Resentments

 

Resentments are always sitting there on my shoulder waiting to pounce on me if I keep them. Forgiveness is an act from my heart to help me heal all my pain and hurt feelings, when I forgive I refuse to be damaged by the wrong doings of others in my life.

 

To not forgive is resentment and I am the victim of this because the victim is always the one who carries the resentment, the ones who I resent usually doesn't know and doesn't care about my feelings unless I tell then in a fit of rage.

 

To hang on to my resentment is to poison my heart and turn me bitter towards everyone, this poison can steal all the joy out of my life I could have if only I practice forgiveness.

 

Because of resentments in my life I victimized myself while others went their merry way.

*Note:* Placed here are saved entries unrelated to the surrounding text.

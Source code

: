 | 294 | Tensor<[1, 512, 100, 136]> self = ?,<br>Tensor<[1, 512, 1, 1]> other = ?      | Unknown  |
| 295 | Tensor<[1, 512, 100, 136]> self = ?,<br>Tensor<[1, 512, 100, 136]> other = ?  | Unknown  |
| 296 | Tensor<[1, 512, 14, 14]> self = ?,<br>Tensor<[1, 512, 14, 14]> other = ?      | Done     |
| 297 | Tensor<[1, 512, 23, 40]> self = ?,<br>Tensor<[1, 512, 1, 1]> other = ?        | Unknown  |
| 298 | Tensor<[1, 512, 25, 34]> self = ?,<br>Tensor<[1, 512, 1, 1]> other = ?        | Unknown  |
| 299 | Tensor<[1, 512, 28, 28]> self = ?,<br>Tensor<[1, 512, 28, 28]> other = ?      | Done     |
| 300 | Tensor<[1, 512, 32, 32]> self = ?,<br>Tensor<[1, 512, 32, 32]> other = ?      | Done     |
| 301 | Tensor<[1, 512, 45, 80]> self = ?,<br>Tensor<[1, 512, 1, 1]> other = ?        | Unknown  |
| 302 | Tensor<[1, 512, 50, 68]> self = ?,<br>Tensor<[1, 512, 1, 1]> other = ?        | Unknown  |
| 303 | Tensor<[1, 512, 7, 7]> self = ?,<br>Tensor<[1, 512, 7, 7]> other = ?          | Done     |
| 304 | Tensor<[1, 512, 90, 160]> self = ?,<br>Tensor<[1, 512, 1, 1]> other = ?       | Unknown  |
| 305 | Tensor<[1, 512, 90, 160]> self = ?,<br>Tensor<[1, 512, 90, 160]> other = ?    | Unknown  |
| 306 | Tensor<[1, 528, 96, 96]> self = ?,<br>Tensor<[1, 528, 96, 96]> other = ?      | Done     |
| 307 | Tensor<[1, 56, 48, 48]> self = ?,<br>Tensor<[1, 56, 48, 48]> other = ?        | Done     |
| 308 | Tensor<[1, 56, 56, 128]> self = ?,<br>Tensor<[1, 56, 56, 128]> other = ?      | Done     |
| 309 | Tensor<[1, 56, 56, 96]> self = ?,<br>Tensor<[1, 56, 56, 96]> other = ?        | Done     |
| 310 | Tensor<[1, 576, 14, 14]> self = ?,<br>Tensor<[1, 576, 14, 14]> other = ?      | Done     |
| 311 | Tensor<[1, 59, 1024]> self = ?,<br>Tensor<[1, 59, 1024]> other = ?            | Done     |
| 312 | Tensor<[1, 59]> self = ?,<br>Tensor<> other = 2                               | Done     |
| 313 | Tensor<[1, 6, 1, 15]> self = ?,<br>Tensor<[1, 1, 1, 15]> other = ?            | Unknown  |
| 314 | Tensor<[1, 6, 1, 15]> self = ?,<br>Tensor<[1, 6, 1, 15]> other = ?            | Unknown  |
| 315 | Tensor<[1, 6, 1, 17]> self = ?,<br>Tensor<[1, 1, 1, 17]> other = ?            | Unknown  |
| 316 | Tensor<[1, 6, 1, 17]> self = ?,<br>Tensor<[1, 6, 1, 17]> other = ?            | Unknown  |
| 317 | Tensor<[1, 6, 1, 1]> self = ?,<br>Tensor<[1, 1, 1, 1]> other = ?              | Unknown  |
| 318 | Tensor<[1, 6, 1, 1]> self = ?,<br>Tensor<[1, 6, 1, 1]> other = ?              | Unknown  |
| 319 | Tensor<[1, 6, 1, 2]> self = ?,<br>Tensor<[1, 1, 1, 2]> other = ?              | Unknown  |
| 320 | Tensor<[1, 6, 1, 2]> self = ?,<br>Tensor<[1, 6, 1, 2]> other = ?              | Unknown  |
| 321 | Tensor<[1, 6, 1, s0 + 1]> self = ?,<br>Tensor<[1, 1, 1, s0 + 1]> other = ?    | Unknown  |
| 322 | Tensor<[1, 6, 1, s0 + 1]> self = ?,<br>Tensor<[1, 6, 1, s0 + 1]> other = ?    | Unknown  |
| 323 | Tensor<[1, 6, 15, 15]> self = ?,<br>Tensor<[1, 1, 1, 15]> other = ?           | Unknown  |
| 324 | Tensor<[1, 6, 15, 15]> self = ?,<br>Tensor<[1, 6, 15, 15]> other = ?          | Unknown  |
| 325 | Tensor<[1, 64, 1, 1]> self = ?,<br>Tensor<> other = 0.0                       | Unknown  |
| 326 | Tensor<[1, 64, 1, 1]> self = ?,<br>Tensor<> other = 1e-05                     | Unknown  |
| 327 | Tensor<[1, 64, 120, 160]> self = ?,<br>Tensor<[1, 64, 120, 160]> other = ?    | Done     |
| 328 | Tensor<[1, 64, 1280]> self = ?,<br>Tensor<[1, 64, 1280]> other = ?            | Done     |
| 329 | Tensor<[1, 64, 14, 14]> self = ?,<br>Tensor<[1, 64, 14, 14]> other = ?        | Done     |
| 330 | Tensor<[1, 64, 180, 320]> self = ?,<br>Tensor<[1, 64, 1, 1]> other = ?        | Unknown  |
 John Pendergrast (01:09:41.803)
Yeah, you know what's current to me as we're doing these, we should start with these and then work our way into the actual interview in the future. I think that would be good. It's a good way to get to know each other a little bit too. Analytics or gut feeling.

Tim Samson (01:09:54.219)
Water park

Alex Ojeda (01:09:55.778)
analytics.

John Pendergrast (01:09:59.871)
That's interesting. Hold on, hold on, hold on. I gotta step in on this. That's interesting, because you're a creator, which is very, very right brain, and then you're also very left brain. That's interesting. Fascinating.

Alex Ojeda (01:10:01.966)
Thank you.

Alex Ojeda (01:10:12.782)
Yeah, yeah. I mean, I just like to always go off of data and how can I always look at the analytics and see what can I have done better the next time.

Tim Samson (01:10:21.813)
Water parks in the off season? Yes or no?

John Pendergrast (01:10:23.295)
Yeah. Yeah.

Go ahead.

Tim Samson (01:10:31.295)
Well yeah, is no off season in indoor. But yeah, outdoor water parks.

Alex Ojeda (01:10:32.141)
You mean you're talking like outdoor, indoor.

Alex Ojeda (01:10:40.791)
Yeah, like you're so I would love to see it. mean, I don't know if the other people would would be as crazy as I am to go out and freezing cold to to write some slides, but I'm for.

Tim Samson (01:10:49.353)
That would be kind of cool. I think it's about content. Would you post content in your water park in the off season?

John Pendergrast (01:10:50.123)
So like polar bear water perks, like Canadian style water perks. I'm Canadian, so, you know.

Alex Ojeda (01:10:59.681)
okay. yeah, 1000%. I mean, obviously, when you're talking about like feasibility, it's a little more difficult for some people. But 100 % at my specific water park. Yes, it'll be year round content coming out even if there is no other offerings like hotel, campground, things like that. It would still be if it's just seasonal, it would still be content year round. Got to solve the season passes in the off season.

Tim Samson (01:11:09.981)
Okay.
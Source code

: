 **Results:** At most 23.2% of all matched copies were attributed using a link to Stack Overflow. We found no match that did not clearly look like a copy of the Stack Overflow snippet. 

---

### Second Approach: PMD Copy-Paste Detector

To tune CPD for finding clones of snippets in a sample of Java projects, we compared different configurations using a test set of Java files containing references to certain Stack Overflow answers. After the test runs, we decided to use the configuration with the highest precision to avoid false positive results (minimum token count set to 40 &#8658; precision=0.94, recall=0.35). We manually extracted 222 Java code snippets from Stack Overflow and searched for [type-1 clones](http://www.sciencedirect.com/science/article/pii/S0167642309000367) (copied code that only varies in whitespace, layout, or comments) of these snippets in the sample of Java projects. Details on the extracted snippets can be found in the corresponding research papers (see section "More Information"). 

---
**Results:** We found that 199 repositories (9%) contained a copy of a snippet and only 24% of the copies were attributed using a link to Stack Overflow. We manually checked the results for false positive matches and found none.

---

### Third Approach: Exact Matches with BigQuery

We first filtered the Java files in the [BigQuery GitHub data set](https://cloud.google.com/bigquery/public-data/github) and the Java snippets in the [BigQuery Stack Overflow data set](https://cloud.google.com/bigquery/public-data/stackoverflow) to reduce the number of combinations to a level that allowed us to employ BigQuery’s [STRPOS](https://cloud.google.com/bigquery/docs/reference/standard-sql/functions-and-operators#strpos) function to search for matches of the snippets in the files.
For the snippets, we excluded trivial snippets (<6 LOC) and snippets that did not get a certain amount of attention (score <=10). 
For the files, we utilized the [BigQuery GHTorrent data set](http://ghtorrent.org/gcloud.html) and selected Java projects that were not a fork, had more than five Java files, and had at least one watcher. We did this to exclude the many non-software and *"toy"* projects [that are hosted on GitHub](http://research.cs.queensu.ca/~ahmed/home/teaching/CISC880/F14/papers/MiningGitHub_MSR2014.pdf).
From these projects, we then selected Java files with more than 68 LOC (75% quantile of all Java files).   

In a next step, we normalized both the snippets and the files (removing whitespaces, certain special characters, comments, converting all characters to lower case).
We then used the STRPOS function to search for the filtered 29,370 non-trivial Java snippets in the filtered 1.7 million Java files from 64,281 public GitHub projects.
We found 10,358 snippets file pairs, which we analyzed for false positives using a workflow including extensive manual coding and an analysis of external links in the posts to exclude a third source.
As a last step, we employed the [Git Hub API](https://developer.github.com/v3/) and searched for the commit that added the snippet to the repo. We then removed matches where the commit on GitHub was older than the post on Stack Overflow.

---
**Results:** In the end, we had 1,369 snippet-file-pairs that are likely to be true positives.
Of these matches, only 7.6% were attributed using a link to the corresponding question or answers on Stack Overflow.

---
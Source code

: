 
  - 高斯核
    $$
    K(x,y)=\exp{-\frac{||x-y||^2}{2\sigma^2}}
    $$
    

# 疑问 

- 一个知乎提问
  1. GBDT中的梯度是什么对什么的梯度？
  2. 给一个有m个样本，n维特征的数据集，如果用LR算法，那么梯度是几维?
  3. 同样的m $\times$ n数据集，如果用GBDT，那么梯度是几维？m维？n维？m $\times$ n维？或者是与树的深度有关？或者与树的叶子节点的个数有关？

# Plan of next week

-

Takes time to learn how to forgive others when the anger, fear, and hurt is so bad, but forgiveness is what I needed to move on with my life to let go of my pain.

 

Resentments always take away from me they never give me peace or contentment, they keep me in a past that can never be changed, repaired, or re-lived. They will keep me in my mind to be mugged every time I go there alone.

 

Resentment will always keep me from appreciating the beauty of my life, they stop me from hearing the loving voices of my new friends and family, my freedom came when I decide to forgive others, as well as myself, for mistakes real or imagined that were done to me.

 

To start trusting in God's will for me today and try to carry this out, I had to make a decision to learn how to forgive, with practice this came to be second nature to me, it was a choice not to resent others, This freed my mind and heart for the real work God knew I could and would do.

 

My life can still go unfulfilled if I let resentments consume my emotions, I have a program of recovery that helped me develop a forgiving heart, to find the peace and joy that are part of God's will for me.

 

When I came to understand that a forgiving heart is a peaceful heart, and I always have the choice to be closed minded about everything that comes up, or I can choose to be honest kind loving and live with some serenity, knowing I also could be wrong, Peace and serenity is my goal, free from all resentments for this day

 

To not forgive whatever the offense is will put a dark shade on God's light, when I harbor ill feelings toward others, I become stuck in the darkness, I get feelings that won't let me experience growth peace and wellbeing.

 

Today I express my love through forgiveness, I feel God's love in return, the people I have turn away from because their behavior has offended me, have taught me lessons that are important in my own recovery, not to be like them and their ways of expressing themselves.

 

Their efforts to get attention are usually a cry for love and acceptance, their fears keep them at a distance to the real help they are seeking, this has given me an opportunity to learn tolerance, patience, and forgiveness. Until I could learn love and have acceptance for everyone in my life, I wasn't able to freely love and accept anyone else in my life, Forgiveness of others and myself is a gift to me from God, what I do with it is my gift back to God.